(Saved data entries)
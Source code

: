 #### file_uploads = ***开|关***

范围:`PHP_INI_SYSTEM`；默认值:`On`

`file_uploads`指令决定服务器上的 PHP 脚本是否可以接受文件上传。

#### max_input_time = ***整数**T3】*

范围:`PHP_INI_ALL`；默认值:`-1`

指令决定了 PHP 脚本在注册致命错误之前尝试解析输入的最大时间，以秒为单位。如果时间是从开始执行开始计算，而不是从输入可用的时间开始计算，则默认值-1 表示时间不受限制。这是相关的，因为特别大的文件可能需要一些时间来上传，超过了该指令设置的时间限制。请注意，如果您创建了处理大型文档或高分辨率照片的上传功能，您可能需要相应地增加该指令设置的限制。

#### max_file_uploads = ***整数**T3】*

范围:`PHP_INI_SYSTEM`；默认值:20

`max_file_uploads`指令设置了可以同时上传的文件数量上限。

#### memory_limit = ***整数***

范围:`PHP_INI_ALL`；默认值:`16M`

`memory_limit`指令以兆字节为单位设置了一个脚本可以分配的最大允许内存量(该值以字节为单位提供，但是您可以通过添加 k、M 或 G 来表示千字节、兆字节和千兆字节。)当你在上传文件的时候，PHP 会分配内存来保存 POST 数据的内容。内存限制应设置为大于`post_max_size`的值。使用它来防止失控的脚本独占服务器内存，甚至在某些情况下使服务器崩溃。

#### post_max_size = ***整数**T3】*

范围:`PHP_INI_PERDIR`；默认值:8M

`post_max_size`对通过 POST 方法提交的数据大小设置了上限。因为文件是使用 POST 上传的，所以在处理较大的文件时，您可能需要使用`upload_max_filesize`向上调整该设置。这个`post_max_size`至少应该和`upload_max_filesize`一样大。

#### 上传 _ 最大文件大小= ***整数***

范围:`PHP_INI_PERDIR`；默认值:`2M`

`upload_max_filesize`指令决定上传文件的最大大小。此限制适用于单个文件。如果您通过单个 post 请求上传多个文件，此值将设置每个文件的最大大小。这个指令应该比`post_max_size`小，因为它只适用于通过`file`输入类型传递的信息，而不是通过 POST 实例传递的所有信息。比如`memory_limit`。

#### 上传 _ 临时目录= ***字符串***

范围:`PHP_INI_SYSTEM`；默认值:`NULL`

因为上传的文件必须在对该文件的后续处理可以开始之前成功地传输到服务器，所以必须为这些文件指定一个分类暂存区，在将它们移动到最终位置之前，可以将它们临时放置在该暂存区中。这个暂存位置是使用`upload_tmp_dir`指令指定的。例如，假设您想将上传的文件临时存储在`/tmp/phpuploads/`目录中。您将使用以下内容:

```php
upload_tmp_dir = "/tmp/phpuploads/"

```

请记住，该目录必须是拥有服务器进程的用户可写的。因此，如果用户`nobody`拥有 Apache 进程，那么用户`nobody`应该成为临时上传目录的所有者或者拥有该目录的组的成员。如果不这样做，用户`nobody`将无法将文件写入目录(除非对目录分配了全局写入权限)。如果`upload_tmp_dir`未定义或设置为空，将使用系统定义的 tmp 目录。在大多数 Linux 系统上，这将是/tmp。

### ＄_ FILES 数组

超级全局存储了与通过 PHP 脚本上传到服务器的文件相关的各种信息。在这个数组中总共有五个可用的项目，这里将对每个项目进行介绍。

**Description of the task**
Please give all of the entries again, exactly as written.

**Task answer**
Source code

: #### file_uploads = ***开|关***

范围:`PHP_INI_SYSTEM`；默认值:`On`

`file_uploads`指令决定服务器上的 PHP 脚本是否可以接受文件上传。

#### max_input_time = ***整数**T3】*

范围:`PHP_INI_ALL`；默认值:`-1`

指令决定了 PHP 脚本在注册致命错误之前尝试解析输入的最大时间，以秒为单位。如果时间是从开始执行开始计算，而不是从输入可用的时间开始计算，则默认值-1 表示时间不受限制。这是相关的，因为特别大的文件可能需要一些时间来上传，超过了该指令设置的时间限制。请注意，如果您创建了处理大型文档或高分辨率照片的上传功能，您可能需要相应地增加该指令设置的限制。

#### max_file_uploads = ***整数**T3】*

范围:`PHP_INI_SYSTEM`；默认值:20

`max_file_uploads`指令设置了可以同时上传的文件数量上限。

#### memory_limit = ***整数***

范围:`PHP_INI_ALL`；默认值:`16M`

`memory_limit`指令以兆字节为单位设置了一个脚本可以分配的最大允许内存量(该值以字节为单位提供，但是您可以通过添加 k、M 或 G 来表示千字节、兆字节和千兆字节。)当你在上传文件的时候，PHP 会分配内存来保存 POST 数据的内容。内存限制应设置为大于`post_max_size`的值。使用它来防止失控的脚本独占服务器内存，甚至在某些情况下使服务器崩溃。

#### post_max_size = ***整数**T3】*

范围:`PHP_INI_PERDIR`；默认值:8M

`post_max_size`对通过 POST 方法提交的数据大小设置了上限。因为文件是使用 POST 上传的，所以在处理较大的文件时，您可能需要使用`upload_max_filesize`向上调整该设置。这个`post_max_size`至少应该和`upload_max_filesize`一样大。

#### 上传 _ 最大文件大小= ***整数***

范围:`PHP_INI_PERDIR`；默认值:`2M`

`upload_max_filesize`指令决定上传文件的最大大小。此限制适用于单个文件。如果您通过单个 post 请求上传多个文件，此值将设置每个文件的最大大小。这个指令应该比`post_max_size`小，因为它只适用于通过`file`输入类型传递的信息，而不是通过 POST 实例传递的所有信息。比如`memory_limit`。

#### 上传 _ 临时目录= ***字符串***

范围:`PHP_INI_SYSTEM`；默认值:`NULL`

因为上传的文件必须在对该文件的后续处理可以开始之前成功地传输到服务器，所以必须为这些文件指定一个分类暂存区，在将它们移动到最终位置之前，可以将它们临时放置在该暂存区中。这个暂存位置是使用`upload_tmp_dir`指令指定的。例如，假设您想将上传的文件临时存储在`/tmp/phpuploads/`目录中。您将使用以下内容:

```php
upload_tmp_dir = "/tmp/phpuploads/"

```

请记住，该目录必须是拥有服务器进程的用户可写的。因此，如果用户`nobody`拥有 Apache 进程，那么用户`nobody`应该成为临时上传目录的所有者或者拥有该目录的组的成员。如果不这样做，用户`nobody`将无法将文件写入目录(除非对目录分配了全局写入权限)。如果`upload_tmp_dir`未定义或设置为空，将使用系统定义的 tmp 目录。在大多数 Linux 系统上，这将是/tmp。

### ＄_ FILES 数组

超级全局存储了与通过 PHP 脚本上传到服务器的文件相关的各种信息。在这个数组中总共有五个可用的项目，这里将对每个项目进行介绍。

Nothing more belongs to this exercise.